Chavismo is a Machine for Not-Negotiating

In a governing party where Intransigence is treated as a cardinal virtue, the first politico to propose negotiating with the opposition will be a kamikaze.

For insiders, the question about the upcoming legislative election has moved on from a focus on 6D to a focus on 7D. I’ve argued the story of the election’s aftermath is going to be about fast deteriorating regime cohesion: a stunning electoral humiliation sending mid-level bureaucrats in the military and the civil service scuttling for the exits. Dorothy Kronick thinks that’s fanciful: it’s Maduro everyone hates, not chavismo. The more likely scenario, she thinks, is that a chastised PSUV sits down around the table and cuts a deal.

It’s a good debate; it wouldn’t be the first time Dorothy gets one of these right and I get it wrong.

In my view, though, PSUV won’t negotiate because PSUV can’t negotiate. I don’t mean that for essentialist, the-scorpion-and-the-frog type reasons. Chavismo can’t negotiate because trying to negotiate with escuálidos is very much the kind of thing that would destroy regime coherence.

Who are the people who make up the chavista elite? They’re people handpicked by Chávez for that role. But they’re not just the people Chávez originally tapped: they’re the people he tapped and who survived in the inner circle for over a decade. They’re the die-hards, the ones who never jumped the talanquera and never got purged.

And who did jump the talanquera or got purged? Anyone willing to even consider cutting a deal with the other side.

There was a powerful – brutal – selection mechanism at play there. And what exactly was being selected for? Loyalty, most certainly, but not just that. There was ideological rigidity, tactical aggressiveness and – most of all – an absolute, gut level revulsion at compromise.

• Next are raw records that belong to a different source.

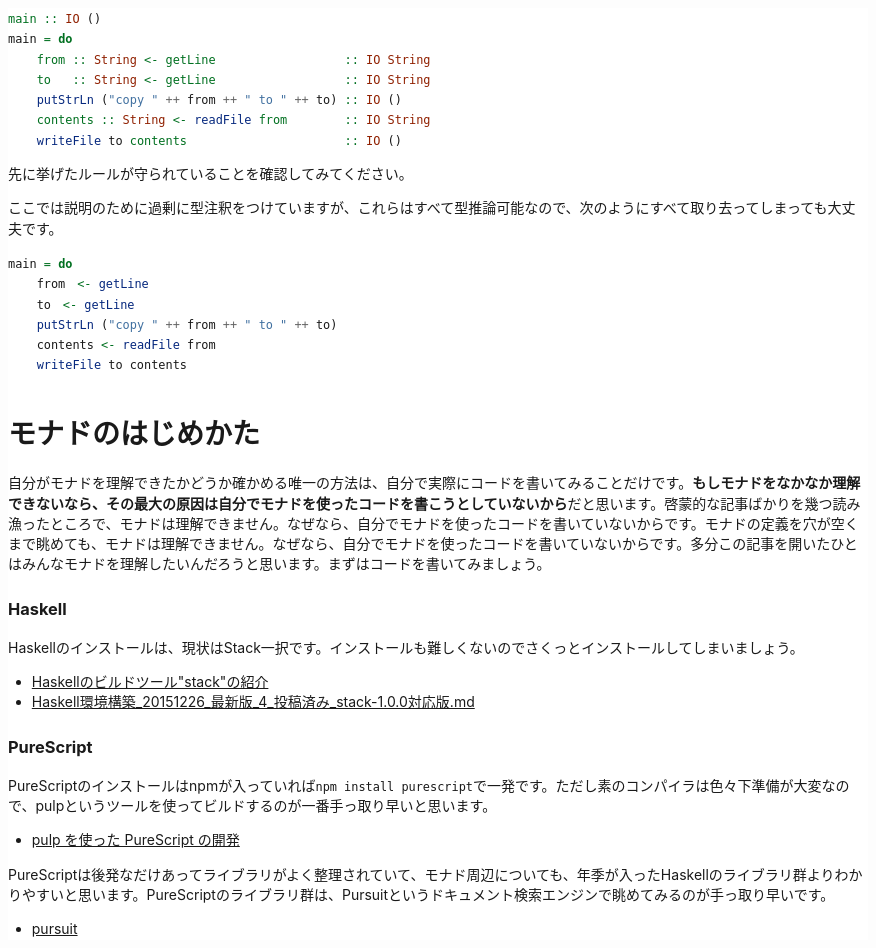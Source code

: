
 ```hs
main :: IO ()
main = do
    from :: String <- getLine                  :: IO String
    to   :: String <- getLine                  :: IO String
    putStrLn ("copy " ++ from ++ " to " ++ to) :: IO ()
    contents :: String <- readFile from        :: IO String
    writeFile to contents                      :: IO ()
```

先に挙げたルールが守られていることを確認してみてください。

ここでは説明のために過剰に型注釈をつけていますが、これらはすべて型推論可能なので、次のようにすべて取り去ってしまっても大丈夫です。

```hs
main = do
    from　<- getLine       
    to　<- getLine       
    putStrLn ("copy " ++ from ++ " to " ++ to) 
    contents <- readFile from        
    writeFile to contents                      
```








# モナドのはじめかた

自分がモナドを理解できたかどうか確かめる唯一の方法は、自分で実際にコードを書いてみることだけです。**もしモナドをなかなか理解できないなら、その最大の原因は自分でモナドを使ったコードを書こうとしていないから**だと思います。啓蒙的な記事ばかりを幾つ読み漁ったところで、モナドは理解できません。なぜなら、自分でモナドを使ったコードを書いていないからです。モナドの定義を穴が空くまで眺めても、モナドは理解できません。なぜなら、自分でモナドを使ったコードを書いていないからです。多分この記事を開いたひとはみんなモナドを理解したいんだろうと思います。まずはコードを書いてみましょう。




### Haskell

Haskellのインストールは、現状はStack一択です。インストールも難しくないのでさくっとインストールしてしまいましょう。

* [Haskellのビルドツール"stack"の紹介](http://qiita.com/tanakh/items/6866d0f570d0547df026)
* [Haskell環境構築_20151226_最新版_4_投稿済み_stack-1.0.0対応版.md](http://qiita.com/philopon/items/879c2011ce8744c838de)


### PureScript

PureScriptのインストールはnpmが入っていれば`npm install purescript`で一発です。ただし素のコンパイラは色々下準備が大変なので、pulpというツールを使ってビルドするのが一番手っ取り早いと思います。

* [pulp を使った PureScript の開発](http://fits.hatenablog.com/entry/2016/01/05/005307)

PureScriptは後発なだけあってライブラリがよく整理されていて、モナド周辺についても、年季が入ったHaskellのライブラリ群よりわかりやすいと思います。PureScriptのライブラリ群は、Pursuitというドキュメント検索エンジンで眺めてみるのが手っ取り早いです。

* [pursuit](https://pursuit.purescript.org/)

It’s easy to forget how central intransigence is in the ruling clique’s list of cardinal virtues. But when you think back, there’s basically no principle they’ve been more loyal to than the principle of No Negotiations.

To be clear, Chávez himself wasn’t entirely averse to policy reversals. He would devalue the bolivar now and again to keep exchange rate differentials manageable. He would calibrate his stance to the U.S. for tactical purposes. If anything, he was much more supple than Maduro.

But Chávez never once climbed down in the context of a negotiation with his opponents. Never. It became as much a symbol of his rule as the red shirt. And he made sure he surrounded himself with people who saw negotiation with the enemy in a similar light. Certainly, people who showed themselves willing to truck with the other side did not see their careers advance within the ruling establishment.

Chávez and chavismo were seldom more predictable, and seldom more consistent, than in their preferred response to any political setback: la huída hacia adelante. You lose the 2007 Constitutional Reform referendum? You implement the proposed reforms anyways. You lose the Miranda state governorship? You take away all its money and all its prerogatives and set up a parallel governorship alongside it. This time around they’ve good as announced that they’ll do the same thing, planning to govern “on the streets” if they lose.

I don’t see any reason to doubt this is what the top echelons of chavismo are planning to do: and not just because they’re temperamentally and ideologically suited for nothing else.

The bigger reason to doubt a meaningful negotiation is possible is what is sure to be the poisonous factional blame-game to follow on the government side after the election.

Maduristas will be keenly aware that the knives are out for them, Diosdado’s clique too, as will the military narco-elite and what remains of the civilian leftwing faction. In those circumstances, sticking your neck out and proposing the government sits down across the negotiating table with Julio Borges and Henry Ramos Allup will be tantamount to factional suicide. Anyone proposing such a thing would be turned into mincemeat within seconds. There’s an obvious coordination problem here: it may be better for chavismo as a whole to sit down and hash out a deal, but the first person to propose that will be on a kamikaze mission.

But let’s say the top three or four factional leaders sit down in a smoky room and agree to negotiate with the opposition. What do you think that does to the prestige of the PSUV elite in the eyes of a movement rank-and-file that that already suspects them of deviationism? How does the leadership sell negotiations with the escuálidos to a movement that they’ve been dressing in “No Volverán!” t-shirts for years?

And even if the faction leaders do manage to somehow sell a negotiating track to the rank-and-file, how long can such an agreement hold? Won’t the pressures to defect-and-grandstand turn overwhelming as soon as the first painful concession is demanded?

PSUV cannot hold together as a coherent governing party as it negotiates with the opposition because PSUV was invented for the specific purpose of nullifying the possibility of negotiating with the opposition.

It’d be like trying trying to use a toothpick to chisel a slab of marble. You could try, but it’s entirely evident you’ll smash the toothpick, so why bother? It’s senseless.

Forget about talks. What’s going to happen is, they’re going to lose. They’re going to try to huir hacia adelante. And it’ll backfire.